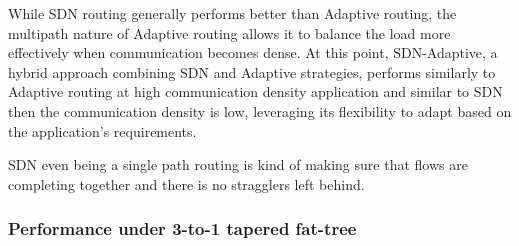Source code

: While SDN routing generally performs better than Adaptive routing, the multipath nature of Adaptive routing allows it to balance the load more effectively when communication becomes dense. At this point, SDN-Adaptive, a hybrid approach combining SDN and Adaptive strategies, performs similarly to Adaptive routing at high communication density application and similar to SDN then the communication density is low, leveraging its flexibility to adapt based on the application's requirements.

SDN even being a single path routing is kind of making sure that flows are completing together and there is no stragglers left behind. 


\subsubsection{Performance under 3-to-1 tapered fat-tree}



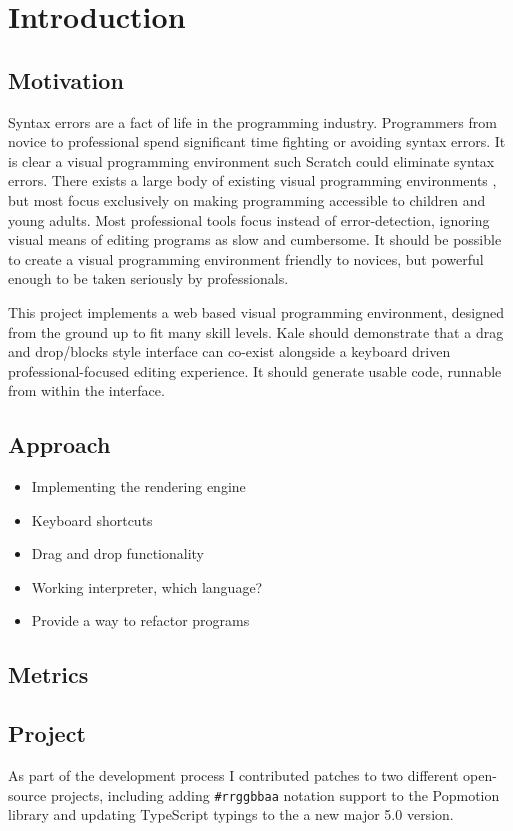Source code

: \chapter{Introduction}

\section{Motivation}
Syntax errors are a fact of life in the programming industry. Programmers from
novice\cite{Denny2011} to professional spend significant time fighting or
avoiding syntax errors. It is clear a visual programming environment such
Scratch could eliminate syntax errors. There exists a large body of existing
visual programming environments \cite{Beldie1983}, but most focus exclusively
on making programming accessible to children and young adults. Most
professional tools focus instead of error-detection, ignoring visual means of
editing programs as slow and cumbersome. It should be possible to create a
visual programming environment friendly to novices, but powerful enough to be
taken seriously by professionals. 

This project implements a web based visual programming environment, designed
from the ground up to fit many skill levels. Kale should demonstrate that a
drag and drop/blocks style interface can co-exist alongside a keyboard driven
professional-focused editing experience. It should generate usable code,
runnable from within the interface.

\section{Approach}

\begin{itemize}
	\item Implementing the rendering engine
	\item Keyboard shortcuts
	\item Drag and drop functionality
	\item Working interpreter, which language?
	\item Provide a way to refactor programs
\end{itemize}

\section{Metrics}
\section{Project}

As part of the development process I contributed patches to two different
open-source projects, including adding \texttt{\#rrggbbaa} notation support
to the Popmotion library \cite{github-pr-popmotion} and updating
 TypeScript typings to the a new major 5.0
version\cite{github-pr-styled-components}.
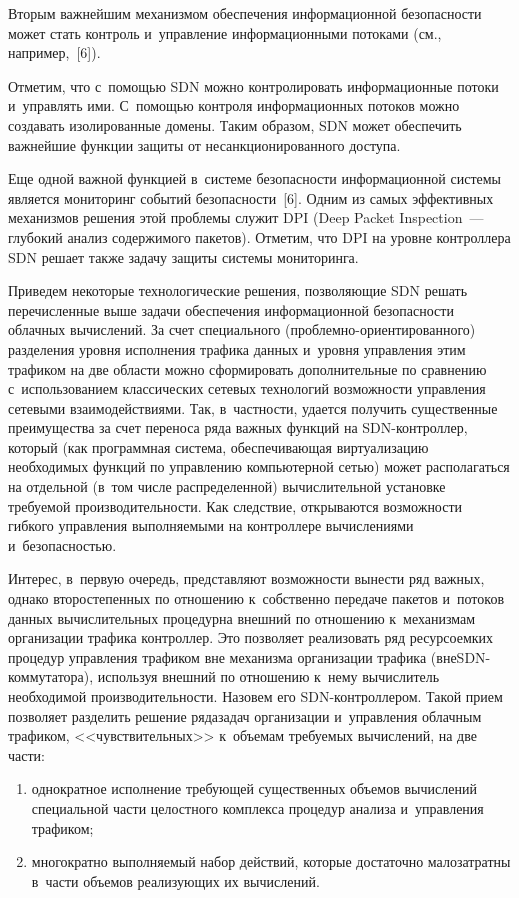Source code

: \begin{multicols}{2}
  Вторым важнейшим механизмом обеспечения информационной 
безопасности может стать контроль и~управление информационными потоками 
(см., например,~[6]).
  
  Отметим, что с~помощью SDN можно контролировать информационные 
потоки и~управлять ими. С~помощью контроля информационных потоков 
можно создавать изолированные домены. Таким образом, SDN может 
обеспечить важнейшие функции защиты от несанкционированного доступа.
  
  Еще одной важной функцией в~системе безопасности информационной 
системы является мониторинг событий безопасности~[6]. Одним из самых 
эффективных механизмов решения этой проблемы служит DPI (Deep Packet 
Inspection~--- глубокий анализ содержимого пакетов). Отметим, что DPI на 
уровне контроллера SDN решает также задачу защиты системы мониторинга.
  
  Приведем некоторые технологические решения, позволяющие SDN решать 
перечисленные выше задачи обеспечения информационной без\-опас\-ности 
облачных вычислений. За счет специ\-ального  
(проб\-лем\-но-ори\-ен\-ти\-ро\-ван\-но\-го) разделения уровня исполнения 
трафика данных и~уровня управления этим трафиком на две области можно 
сформировать дополнительные по сравнению с~использованием классических 
сетевых технологий возможности управления сетевыми взаимодействиями. Так, 
в~част\-ности, удается получить существенные преимущества за счет переноса 
ряда важных функций на SDN-конт\-рол\-лер, который (как программная 
система, обеспечивающая виртуализацию необхо\-димых функций по 
управлению компьютерной \mbox{сетью}) может располагаться на отдельной (в~том 
числе распределенной) вычислительной установке требуемой 
производительности. Как следствие, открываются возможности гибкого 
управления выполняемыми на контроллере вы\-чис\-ле\-ни\-ями и~без\-опас\-ностью.
  
  Интерес, в~первую очередь, представляют возможности вынести ряд важных, 
однако второстепенных по отношению к~собственно передаче пакетов 
и~потоков данных вычислительных процедур\linebreak на внешний по отношению 
к~механизмам организации трафика контроллер. Это позволяет реализовать ряд 
ресурсоемких процедур управления трафиком вне механизма организации 
трафика (вне\linebreak SDN-ком\-му\-та\-то\-ра), используя внешний по отношению 
к~нему вычислитель необходимой про\-из\-во\-ди\-тель\-ности. Назовем его  
SDN-конт\-рол\-ле\-ром. Такой прием позволяет разделить решение ряда\linebreak задач 
организации и~управ\-ле\-ния облачным трафиком, <<чувствительных>> 
к~объемам требуемых вы\-чис\-ле\-ний, на две части:
  \begin{enumerate}[(1)]
\item однократное исполнение требующей существенных объемов 
вычислений специальной части целостного комплекса процедур анализа 
и~управления трафиком;
\item многократно выполняемый набор действий, которые достаточно 
малозатратны в~части объемов реализующих их вычислений.
\end{enumerate}


\end{multicols}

== AIM OF THE TASK ==
Exact repeat, pictures omitted: give every line from the top of the records down to and including the line with "to the Popmotion".

== EXPECTED OUTPUT ==
Source code

: While SDN routing generally performs better than Adaptive routing, the multipath nature of Adaptive routing allows it to balance the load more effectively when communication becomes dense. At this point, SDN-Adaptive, a hybrid approach combining SDN and Adaptive strategies, performs similarly to Adaptive routing at high communication density application and similar to SDN then the communication density is low, leveraging its flexibility to adapt based on the application's requirements.

SDN even being a single path routing is kind of making sure that flows are completing together and there is no stragglers left behind. 


\subsubsection{Performance under 3-to-1 tapered fat-tree}



Source code

: \chapter{Introduction}

\section{Motivation}
Syntax errors are a fact of life in the programming industry. Programmers from
novice\cite{Denny2011} to professional spend significant time fighting or
avoiding syntax errors. It is clear a visual programming environment such
Scratch could eliminate syntax errors. There exists a large body of existing
visual programming environments \cite{Beldie1983}, but most focus exclusively
on making programming accessible to children and young adults. Most
professional tools focus instead of error-detection, ignoring visual means of
editing programs as slow and cumbersome. It should be possible to create a
visual programming environment friendly to novices, but powerful enough to be
taken seriously by professionals. 

This project implements a web based visual programming environment, designed
from the ground up to fit many skill levels. Kale should demonstrate that a
drag and drop/blocks style interface can co-exist alongside a keyboard driven
professional-focused editing experience. It should generate usable code,
runnable from within the interface.

\section{Approach}

\begin{itemize}
	\item Implementing the rendering engine
	\item Keyboard shortcuts
	\item Drag and drop functionality
	\item Working interpreter, which language?
	\item Provide a way to refactor programs
\end{itemize}

\section{Metrics}
\section{Project}

As part of the development process I contributed patches to two different
open-source projects, including adding \texttt{\#rrggbbaa} notation support
to the Popmotion library \cite{github-pr-popmotion} and updating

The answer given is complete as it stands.